‘Fake News’ and the Bible
Can we save Scripture from the current truth crisis?
Truth has taken a beating in the last few years.
Recently the term “fake news” has hit the media, but the reality of deception is as old as Genesis. We can blame the Internet for getting falsehood out faster than before. We can blame cable news for tilting every story to one side or the other. We can blame the sixties for eroding our confidence in institutional authority. But there have always been truth-twisters.
New Testament epistles are full of warnings about deception. As the young church grew, it was a target for shysters. “In their greed these false teachers will make a profit out of telling you made-up stories …” (2 Peter 2:3)
Paul cautions Timothy: “The time will come when people will not listen to sound doctrine, but will follow their own desires and will collect for themselves more and more teachers who will tell them what they are itching to hear. They will turn away from listening to the truth and give their attention to legends” (2 Timothy 4:3-4).
Earlier in the same letter, the apostle challenges his protégé to be “one who correctly teaches the message of God’s truth. Keep away from profane and foolish discussions, which only drive people farther away from God” (2 Timothy 2:15b-16). The Greek word for correct teaching is orthotomeo—literally “right cutting.” In the same way that orthotic shoes fix a person’s stride, do we need to do corrective surgery on the discourse of our age?
Or perhaps we need to do corrective surgery on ourselves, because we can be part of the problem.
Skipping the good stuff
I have a confession to make. When I’m reading a Christian book and the author includes a passage of Scripture to support a point, I often skim over it. Hey, I know the Bible (or so I think). Oh, it’s that verse. I’ve read it before.
Maybe you do this too. (And I’m wondering if you just did that a few paragraphs ago when I quoted Scripture.)
What we’re doing, then, just to be clear, is skimming over the stuff God says to get back to the opinions of the human author.
While that may be a rather benign reading habit, I wonder if it’s a symptom of a larger problem. Do we assemble our own concoctions of truth in the same way? Of course our opinions are informed by Scriptures we’ve read at some point in our lives, but we’ve stirred in a lot of other ingredients, and now it’s hard to find the biblical truth under all the ideas we’ve added. We use Scripture to support what we already believe, without letting it surprise or correct us. We skim it and move on to our own opinions.
I hope I’m overstating this case. But as we lead others into Bible engagement, it’s crucial for us to engage fully with the Bible, and not just our approximation of what the Bible says. There is great danger for us and our ministries as we drift away from Scripture and rely more and more on our own concoctions.
Take the curse of Ham. Please.
The case of the curse
In his recent book In the Beginning Was the Word, historian Mark Noll details the relationship colonial Americans had with the Bible. Early in our history, we developed a penchant for using Scripture to support what we already believed. The good news is that people were quoting the Bible and upholding its truth. The bad news is that bad interpretation ran rampant.
As you may know, in the postlude of the flood story, the Bible relates an incident that resulted in Noah’s displeasure with his son Ham. Noah utters a curse, including the words “a servant of servants shall he be unto his brethren” (Genesis 9:25 KJV). Since Ham was understood as the ancestor of the African peoples, many preachers in England and America used this passage to justify the enslavement of Africans.
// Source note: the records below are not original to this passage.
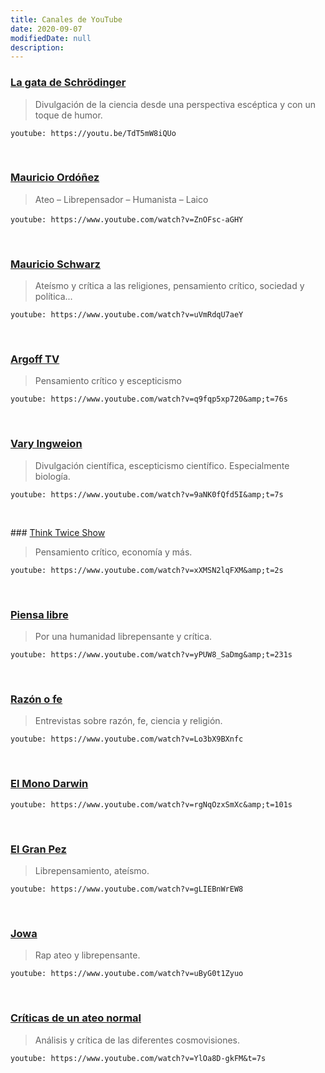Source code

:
 ```yaml
---
title: Canales de YouTube
date: 2020-09-07
modifiedDate: null
description:
---
```

<!-- 
  https://www.gatsbyjs.com/plugins/gatsby-remark-embed-video/
-->

### [La gata de Schrödinger](https://www.youtube.com/channel/UCoXtmmnLCbXDiSo8GxsmOzA/featured)
> Divulgación de la ciencia desde una perspectiva escéptica y con un toque de humor.

<!-- video: [Dios ha muerto](https://www.youtube.com/watch?v=TdT5mW8iQUo&amp;t=5s)​ -->
<!-- `youtube: https://www.youtube.com/embed?v=TdT5mW8iQUo&amp;t=5s` -->
`youtube: https://youtu.be/TdT5mW8iQUo`

<p>&nbsp;</p>

### [Mauricio Ordóñez](https://www.youtube.com/user/mogrosso87) 
> Ateo – Librepensador – Humanista – Laico

<!-- [¿Dios nos ama?](https://www.youtube.com/watch?v=ZnOFsc-aGHY) -->
`youtube: https://www.youtube.com/watch?v=ZnOFsc-aGHY`
​​
<p>&nbsp;</p>

### [Mauricio Schwarz](https://www.youtube.com/user/tionoc/featured)
> Ateísmo y crítica a las religiones, pensamiento crítico,&nbsp;sociedad y política...

<!-- ¿Existió Jesús? -->
`youtube: https://www.youtube.com/watch?v=uVmRdqU7aeY` 

<p>&nbsp;</p>

### [Argoff TV](https://www.youtube.com/user/argofftv)
>Pensamiento crítico y escepticismo

<!-- Cuando un ateo dice adiós a un ser querido -->
`youtube: https://www.youtube.com/watch?v=q9fqp5xp720&amp;t=76s`

<p>&nbsp;</p>

### [Vary Ingweion](https://www.youtube.com/user/ingweion/featured)
> Divulgación científica, escepticismo científico. Especialmente biología.

<!-- Si descendemos del mono, ¿Por qué sigue habiendo monos? -->
`youtube: https://www.youtube.com/watch?v=9aNK0fQfd5I&amp;t=7s`

<p>&nbsp;</p>

### [Think Twice Show](https://www.youtube.com/user/ThinkTwiceShow/featured)
> Pensamiento crítico,&nbsp;economía y más.

<!-- ¿No pierdes nada por creer en Dios? Apuesta de Pascal -->
`youtube: https://www.youtube.com/watch?v=xXMSN2lqFXM&amp;t=2s`

<p>&nbsp;</p>

### [Piensa libre](https://www.youtube.com/channel/UCZpZRjQJgozUKQ5KZwA0MBQ)
> Por una humanidad librepensante y crítica.
<!-- Dios no es necesario -->
`youtube: https://www.youtube.com/watch?v=yPUW8_SaDmg&amp;t=231s`

<p>&nbsp;</p>

### [Razón o fe](https://www.youtube.com/channel/UCNwhHxz-xUv07Xq8O9IqxVg)
> Entrevistas sobre razón, fe, ciencia y religión.

<!-- ATEO vs SACERDOTE: ¿Por qué creer en tu dios? -->
`youtube: https://www.youtube.com/watch?v=Lo3bX9BXnfc`

<p>&nbsp;</p>

### [El Mono Darwin](https://www.youtube.com/watch?v=rgNqOzxSmXc)

<!-- ¿Qué es el ateísmo? -->
`youtube: https://www.youtube.com/watch?v=rgNqOzxSmXc&amp;t=101s`

<p>&nbsp;</p>

### [El Gran Pez](https://www.youtube.com/channel/UCyohhXiiKsYmVVTqriAcfDQ)
> Librepensamiento, ateísmo.

<!-- Ateísmo Militante -->
`youtube: https://www.youtube.com/watch?v=gLIEBnWrEW8`

<p>&nbsp;</p>

### [Jowa](https://www.youtube.com/channel/UC5ZxQce9basQvcZeJ_ZXA_A)
> Rap ateo y librepensante.

<!-- Figuras De Cera -->
`youtube: https://www.youtube.com/watch?v=uByG0t1Zyuo`

<p>&nbsp;</p>

### [Críticas de un ateo normal](https://www.youtube.com/channel/UCQ_7H55KXLM5BCFx5vSuuDA)
> Análisis y crítica de las diferentes cosmovisiones.

<!-- Refutación a un dios perfecto. Dios simplemente no existe -->
`youtube: https://www.youtube.com/watch?v=YlOa8D-gkFM&t=7s`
But the curse was uttered against Ham’s son, Canaan, whose descendants occupied not Africa, but the land Israel would later claim. There is no curse of Ham in Scripture (though Noll mentions one bishop who created a textual variant to replace Canaan with Ham).
Noll notes: “Whatever the Bible per se taught, stock usage and cultural assumptions about what the Bible simply had to teach were stronger” (p. 254, italics his). That’s a cautionary tale for all of us who try to “correctly teach” the Scriptures.
And today?
Of course, that couldn’t happen today. Could it?
Recently I heard an interview with one Christian who said, “Well, Jesus would certainly want us to defend ourselves.” I don’t remember if he was talking about gun control, immigration, or terrorism. I just thought, Hmmm. I wonder where he gets that.
And I’m just as likely to hear, “Jesus accepted everybody. He didn’t tell them how to live their lives.” Well, no, that’s not entirely true.
The challenge for all of us is to keep going back to Scripture for what it actually says—not what it should say, not what we vaguely remember it saying, not what fits our current agenda. There is plenty of work to be done in good interpretation, and we may have rousing disagreements at that level, but let’s start by not skimming over it. Let’s dig in and learn from what’s actually there.